Explorations scientifiques en Martinique, un guilviniste sur l’Euryale en 1815

Vincent Scouarnec, marin-pêcheur, est né le 21 août 1788 à Plomeur (hameau de Guilvinec). Fils de Jacques Scouarnec et de Isabelle Criquet, il est marié à Isabelle Huiban, le 23 novembre 1819 à Poullan. Il aura connu une carrière riche en embarquements dans la marine française, échappant, contrairement à d’autres membres de sa famille, aux prisons anglaises1 ou à la mort2 lors des guerres, que ce soit celles de la Révolution ou de l’Empire. Son cousin Jean Scouarnec était l’arrière-grand-père d’un maire de Guilvinec au XXe siècle, Marc Scouarnec, né en 1894.
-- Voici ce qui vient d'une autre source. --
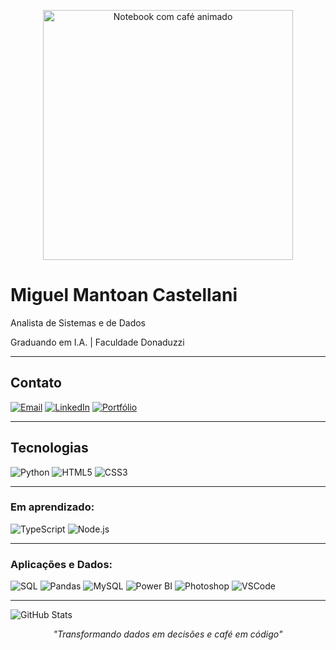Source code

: <p align="center">
  <img src="https://cdn.dribbble.com/users/1854219/screenshots/14094651/media/ccd010d0a6d18c1adf77142be183a5d8.gif" width="400px" alt="Notebook com café animado" />
</p>

<h1>Miguel Mantoan Castellani</h1>
<p>Analista de Sistemas e de Dados</p>  
<p>Graduando em I.A. | Faculdade Donaduzzi</p>  

---

## Contato

[![Email](https://img.shields.io/badge/Email-Direto-informational?style=flat&logo=gmail)](mailto:seuemail@email.com)
[![LinkedIn](https://img.shields.io/badge/LinkedIn-Perfil-informational?style=flat&logo=linkedin)](https://linkedin.com/in/seuusuario)
[![Portfólio](https://img.shields.io/badge/Portfólio-Site-informational?style=flat&logo=dev.to)](https://seusite.dev)

---

## Tecnologias

![Python](https://img.shields.io/badge/-Python-333?style=flat&logo=python)
![HTML5](https://img.shields.io/badge/-HTML5-333?style=flat&logo=html5)
![CSS3](https://img.shields.io/badge/-CSS3-333?style=flat&logo=css3)

---

### Em aprendizado:

![TypeScript](https://img.shields.io/badge/-TypeScript-3178C6?style=flat&logo=typescript&logoColor=white)
![Node.js](https://img.shields.io/badge/-Node.js-339933?style=flat&logo=node.js&logoColor=white)

---

### Aplicações e Dados:

![SQL](https://img.shields.io/badge/-MySQL-005C84?style=flat&logo=mysql&logoColor=white)
![Pandas](https://img.shields.io/badge/-Pandas-150458?style=flat&logo=pandas)
![MySQL](https://img.shields.io/badge/-MySQL-333?style=flat&logo=mysql)
![Power BI](https://img.shields.io/badge/-Power%20BI-333?style=flat&logo=powerbi&logoColor=white)
![Photoshop](https://img.shields.io/badge/-Photoshop-333?style=flat&logo=adobephotoshop&logoColor=white)
![VSCode](https://img.shields.io/badge/-VSCode-333?style=flat&logo=visualstudiocode&logoColor=white)


---

<p align="left">
  <img src="https://github-readme-stats.vercel.app/api?username=miguelcastell&show_icons=true&theme=onedark" alt="GitHub Stats" />
</p>

<p align="center">
  <i>"Transformando dados em decisões e café em código"</i>
</p>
Combat du Romulus Wikimédia Commons

Une famille de marins marquée par les guerres

Son père,

Jacques Scouarnec, comme d’autres marins guilvinistes et léchiagatois, a participé à la Guerre d’Indépendance des États-Unis de 1778 à 1783 ( Anglo-French War ). Des 38 inscrits répertoriés dans le port entre 1776 et 1785, 18 sont morts, soit près de la moitié: la plupart sur les vaisseaux du roi, lors de batailles navales avec les Anglais principalement, en Amérique, lors de la guerre d’indépendance des États Unis, aux Antilles ou encore en Espagne (Cadix), mais parfois aussi à Brest ou à Recouvrance.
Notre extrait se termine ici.